Thursday, August 27, 2009

First Black Lentils & Quinoa

Date: August 25, 2009 (made for dinner for us all)


1 cup small black lentils (I got them in bulk from my local health foods store - I think that they might be beluga lentils, but I'm not sure)
1 red onion, chopped
1 - 1 1/2 T organic extra virgin olive oil
Organic No-Salt Seasoning
3 cups water

1 cup quinoa grain (I mixed red and the regular grain color one -- very pretty)
3 cups water

1 medium head broccoli, washed and broken into florets
1 medium head cauliflower, washed and broken into florets

Lentils: 1-5
Quinoa: 6
Broccoli & Cauliflower: 7
  1. Heat cast iron pot. Add olive oil and heat. Add onion and saute for five minutes or until soft and yummy aroma rises up.
  2. Add the lentils (picked through) and water.
  3. Add as much or as little of the seasoning as you like.
  4. Stir to combine spices, lentils, and onion.
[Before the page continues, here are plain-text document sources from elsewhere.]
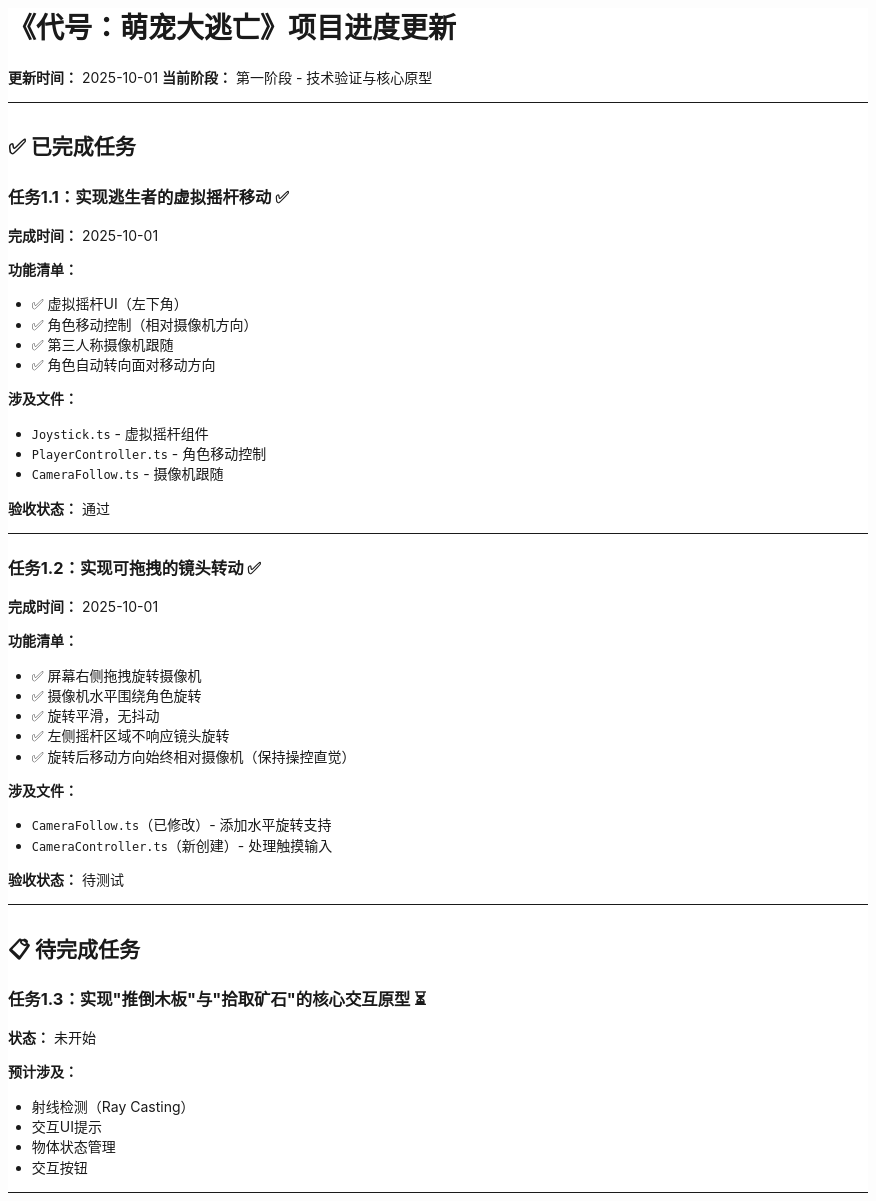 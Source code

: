 # 《代号：萌宠大逃亡》项目进度更新

**更新时间：** 2025-10-01
**当前阶段：** 第一阶段 - 技术验证与核心原型

---

## ✅ 已完成任务

### 任务1.1：实现逃生者的虚拟摇杆移动 ✅
**完成时间：** 2025-10-01

**功能清单：**
- ✅ 虚拟摇杆UI（左下角）
- ✅ 角色移动控制（相对摄像机方向）
- ✅ 第三人称摄像机跟随
- ✅ 角色自动转向面对移动方向

**涉及文件：**
- `Joystick.ts` - 虚拟摇杆组件
- `PlayerController.ts` - 角色移动控制
- `CameraFollow.ts` - 摄像机跟随

**验收状态：** 通过

---

### 任务1.2：实现可拖拽的镜头转动 ✅
**完成时间：** 2025-10-01

**功能清单：**
- ✅ 屏幕右侧拖拽旋转摄像机
- ✅ 摄像机水平围绕角色旋转
- ✅ 旋转平滑，无抖动
- ✅ 左侧摇杆区域不响应镜头旋转
- ✅ 旋转后移动方向始终相对摄像机（保持操控直觉）

**涉及文件：**
- `CameraFollow.ts`（已修改）- 添加水平旋转支持
- `CameraController.ts`（新创建）- 处理触摸输入

**验收状态：** 待测试

---

## 📋 待完成任务

### 任务1.3：实现"推倒木板"与"拾取矿石"的核心交互原型 ⏳
**状态：** 未开始

**预计涉及：**
- 射线检测（Ray Casting）
- 交互UI提示
- 物体状态管理
- 交互按钮

---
Bring to boil.
  5. Continue to cook until lentils have absorbed all the water, approximately 40-45 minutes.
  6. Add quinoa and water to another pot. Bring to boil, then reduce heat to simmer. Cook until all water is absorbed.
  7. Steam broccoli and cauliflower together in another pot.
  8. Serve Lentils on the Quinoa (you can mix them together if you like), with broccoli and cauliflower.
Recipe Analysis
This made enough for three large servings for us for dinner and two smaller leftover servings, so maybe six servings in total if they were the same size. Nutritional analysis from -- they give it an A.
Serving Size: 366 g
Calories per serving: 268, Calories from fat: 50
Details: 13.6 g protein, 41.9 g carbs (14%), 13.3 g fiber (53%), 2.4 g sugars, 26 mg sodium (1%), 0 mg cholesterol, 5.6 g total fat (9%), 0.7 g saturated fat (4%), 3% DV Vitamin A, 57% DV Vitamin C, 6% DV Calcium, 22% DV Iron.
Highlights: Low in saturated fat; No cholesterol; Very low in sodium; Low in sugar; High in dietary fiber; High in manganese; High in magnesium; High in phosphorus; Very high in vitamin C.
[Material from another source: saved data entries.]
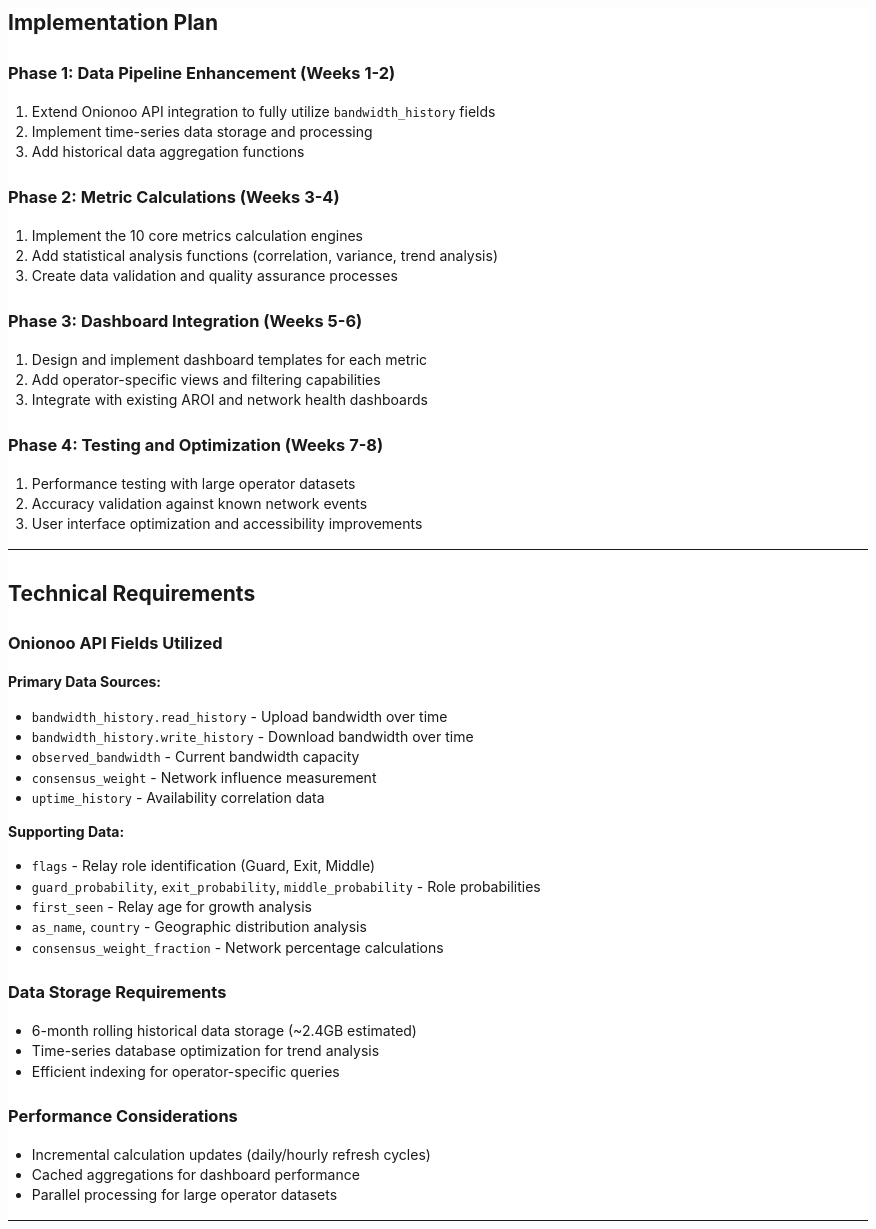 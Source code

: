
## Implementation Plan

### Phase 1: Data Pipeline Enhancement (Weeks 1-2)
1. Extend Onionoo API integration to fully utilize `bandwidth_history` fields
2. Implement time-series data storage and processing
3. Add historical data aggregation functions

### Phase 2: Metric Calculations (Weeks 3-4)
1. Implement the 10 core metrics calculation engines
2. Add statistical analysis functions (correlation, variance, trend analysis)
3. Create data validation and quality assurance processes

### Phase 3: Dashboard Integration (Weeks 5-6)
1. Design and implement dashboard templates for each metric
2. Add operator-specific views and filtering capabilities
3. Integrate with existing AROI and network health dashboards

### Phase 4: Testing and Optimization (Weeks 7-8)
1. Performance testing with large operator datasets
2. Accuracy validation against known network events
3. User interface optimization and accessibility improvements

---

## Technical Requirements

### Onionoo API Fields Utilized

**Primary Data Sources:**
- `bandwidth_history.read_history` - Upload bandwidth over time
- `bandwidth_history.write_history` - Download bandwidth over time  
- `observed_bandwidth` - Current bandwidth capacity
- `consensus_weight` - Network influence measurement
- `uptime_history` - Availability correlation data

**Supporting Data:**
- `flags` - Relay role identification (Guard, Exit, Middle)
- `guard_probability`, `exit_probability`, `middle_probability` - Role probabilities
- `first_seen` - Relay age for growth analysis
- `as_name`, `country` - Geographic distribution analysis
- `consensus_weight_fraction` - Network percentage calculations

### Data Storage Requirements
- 6-month rolling historical data storage (~2.4GB estimated)
- Time-series database optimization for trend analysis
- Efficient indexing for operator-specific queries

### Performance Considerations
- Incremental calculation updates (daily/hourly refresh cycles)
- Cached aggregations for dashboard performance
- Parallel processing for large operator datasets

---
  1. I love quinoa. I only have less than 1/4 cup of the pretty red quinoa left, so I need to find where I bought it in bulk and buy more! Hopefully I got it here in BK somewhere...
  2. J loves these lentils. I really need to figure out what kind they are! And buy more...
  3. This is a very filling meal.
  4. Make sure to work on the three parts at the same time -- don't just do the lentils, remember to put the quinoa on to cook and the veggies to steam around the same time.